What you will do:
Below are some records; quote exactly the lines from the one that contains "- Uses Bing" through the one that contains "Back to WordPress", inclusive, and no others.

Records for this exercise:
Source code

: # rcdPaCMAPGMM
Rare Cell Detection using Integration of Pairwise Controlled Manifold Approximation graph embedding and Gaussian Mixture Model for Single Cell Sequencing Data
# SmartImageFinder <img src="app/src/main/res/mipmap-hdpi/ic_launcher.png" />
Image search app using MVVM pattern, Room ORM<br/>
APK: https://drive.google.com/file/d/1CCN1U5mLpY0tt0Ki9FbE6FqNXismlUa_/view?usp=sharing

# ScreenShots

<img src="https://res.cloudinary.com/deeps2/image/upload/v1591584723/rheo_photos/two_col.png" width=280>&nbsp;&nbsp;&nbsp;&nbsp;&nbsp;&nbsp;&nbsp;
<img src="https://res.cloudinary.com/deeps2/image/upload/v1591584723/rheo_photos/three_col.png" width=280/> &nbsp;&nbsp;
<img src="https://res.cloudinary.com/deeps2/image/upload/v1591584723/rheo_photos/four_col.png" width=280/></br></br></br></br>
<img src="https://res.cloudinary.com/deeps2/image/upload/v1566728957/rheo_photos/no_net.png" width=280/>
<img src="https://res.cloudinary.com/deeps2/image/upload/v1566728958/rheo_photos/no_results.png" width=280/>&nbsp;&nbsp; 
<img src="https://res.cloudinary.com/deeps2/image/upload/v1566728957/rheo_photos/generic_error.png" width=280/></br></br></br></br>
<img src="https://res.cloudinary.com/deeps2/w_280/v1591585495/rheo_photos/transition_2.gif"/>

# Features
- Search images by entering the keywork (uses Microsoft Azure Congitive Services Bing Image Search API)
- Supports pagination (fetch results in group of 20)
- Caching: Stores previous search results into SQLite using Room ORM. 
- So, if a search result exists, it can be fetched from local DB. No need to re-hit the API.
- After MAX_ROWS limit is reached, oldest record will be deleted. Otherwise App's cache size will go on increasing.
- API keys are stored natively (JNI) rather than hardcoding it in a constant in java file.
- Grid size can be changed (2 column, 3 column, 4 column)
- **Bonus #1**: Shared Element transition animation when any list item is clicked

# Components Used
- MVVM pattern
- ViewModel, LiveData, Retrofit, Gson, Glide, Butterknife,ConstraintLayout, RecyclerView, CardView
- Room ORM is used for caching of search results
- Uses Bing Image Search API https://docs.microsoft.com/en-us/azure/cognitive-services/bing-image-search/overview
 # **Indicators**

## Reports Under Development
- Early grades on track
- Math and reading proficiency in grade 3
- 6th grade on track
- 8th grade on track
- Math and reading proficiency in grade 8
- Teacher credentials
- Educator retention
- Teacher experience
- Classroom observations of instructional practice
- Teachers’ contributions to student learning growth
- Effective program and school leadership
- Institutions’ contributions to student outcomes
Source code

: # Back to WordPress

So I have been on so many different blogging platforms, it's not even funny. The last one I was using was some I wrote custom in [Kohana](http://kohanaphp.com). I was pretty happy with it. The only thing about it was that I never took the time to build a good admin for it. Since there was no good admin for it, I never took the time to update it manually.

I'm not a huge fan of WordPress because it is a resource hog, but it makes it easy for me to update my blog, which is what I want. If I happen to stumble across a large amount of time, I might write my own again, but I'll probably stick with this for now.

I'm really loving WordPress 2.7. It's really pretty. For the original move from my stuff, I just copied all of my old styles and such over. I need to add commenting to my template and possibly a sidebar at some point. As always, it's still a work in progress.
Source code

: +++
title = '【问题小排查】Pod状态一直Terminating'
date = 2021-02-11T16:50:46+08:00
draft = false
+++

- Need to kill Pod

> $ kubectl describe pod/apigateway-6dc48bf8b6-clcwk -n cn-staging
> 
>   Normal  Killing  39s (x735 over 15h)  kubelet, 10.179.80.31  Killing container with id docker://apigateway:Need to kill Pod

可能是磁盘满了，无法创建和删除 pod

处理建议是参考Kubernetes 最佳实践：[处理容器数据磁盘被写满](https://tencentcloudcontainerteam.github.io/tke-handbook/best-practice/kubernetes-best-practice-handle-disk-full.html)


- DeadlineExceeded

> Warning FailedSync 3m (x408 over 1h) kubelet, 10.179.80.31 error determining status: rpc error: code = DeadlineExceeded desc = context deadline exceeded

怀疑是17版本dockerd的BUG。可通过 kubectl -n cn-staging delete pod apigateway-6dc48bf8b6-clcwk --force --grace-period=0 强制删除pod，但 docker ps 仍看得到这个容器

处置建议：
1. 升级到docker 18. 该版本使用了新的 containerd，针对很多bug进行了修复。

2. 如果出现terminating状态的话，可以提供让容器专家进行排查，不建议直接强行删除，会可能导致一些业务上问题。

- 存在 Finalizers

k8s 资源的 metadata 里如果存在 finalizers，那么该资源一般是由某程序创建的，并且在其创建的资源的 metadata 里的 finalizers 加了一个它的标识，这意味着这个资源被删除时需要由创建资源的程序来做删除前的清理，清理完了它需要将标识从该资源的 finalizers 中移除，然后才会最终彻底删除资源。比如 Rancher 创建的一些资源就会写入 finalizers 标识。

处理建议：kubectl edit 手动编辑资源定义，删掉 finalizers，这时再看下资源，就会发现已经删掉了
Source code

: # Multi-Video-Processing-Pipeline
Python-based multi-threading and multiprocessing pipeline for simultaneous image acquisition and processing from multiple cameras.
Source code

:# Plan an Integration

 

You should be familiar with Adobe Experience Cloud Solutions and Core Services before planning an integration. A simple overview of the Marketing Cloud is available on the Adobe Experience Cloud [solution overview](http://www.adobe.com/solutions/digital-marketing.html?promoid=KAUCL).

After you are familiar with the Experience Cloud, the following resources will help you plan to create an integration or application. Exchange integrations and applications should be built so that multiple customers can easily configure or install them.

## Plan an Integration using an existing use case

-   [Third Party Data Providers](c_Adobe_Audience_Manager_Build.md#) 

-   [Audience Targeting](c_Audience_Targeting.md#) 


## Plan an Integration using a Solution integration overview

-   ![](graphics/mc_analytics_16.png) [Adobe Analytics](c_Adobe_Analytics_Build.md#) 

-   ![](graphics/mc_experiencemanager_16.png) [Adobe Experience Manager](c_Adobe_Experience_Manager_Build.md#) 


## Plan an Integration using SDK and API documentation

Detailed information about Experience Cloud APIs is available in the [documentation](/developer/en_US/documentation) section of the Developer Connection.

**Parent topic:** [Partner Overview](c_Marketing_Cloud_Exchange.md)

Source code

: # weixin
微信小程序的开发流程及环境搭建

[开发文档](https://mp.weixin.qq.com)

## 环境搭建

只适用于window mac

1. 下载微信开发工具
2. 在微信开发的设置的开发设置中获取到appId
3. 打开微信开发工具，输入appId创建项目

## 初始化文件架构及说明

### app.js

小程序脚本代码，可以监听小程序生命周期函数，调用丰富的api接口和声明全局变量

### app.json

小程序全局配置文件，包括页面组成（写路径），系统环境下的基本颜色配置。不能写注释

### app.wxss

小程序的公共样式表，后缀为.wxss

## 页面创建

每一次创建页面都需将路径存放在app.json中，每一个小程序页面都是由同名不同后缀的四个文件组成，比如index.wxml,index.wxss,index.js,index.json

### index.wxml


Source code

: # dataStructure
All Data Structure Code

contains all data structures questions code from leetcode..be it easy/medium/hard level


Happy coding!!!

Task response:
- Uses Bing Image Search API https://docs.microsoft.com/en-us/azure/cognitive-services/bing-image-search/overview
 # **Indicators**

## Reports Under Development
- Early grades on track
- Math and reading proficiency in grade 3
- 6th grade on track
- 8th grade on track
- Math and reading proficiency in grade 8
- Teacher credentials
- Educator retention
- Teacher experience
- Classroom observations of instructional practice
- Teachers’ contributions to student learning growth
- Effective program and school leadership
- Institutions’ contributions to student outcomes
Source code

: # Back to WordPress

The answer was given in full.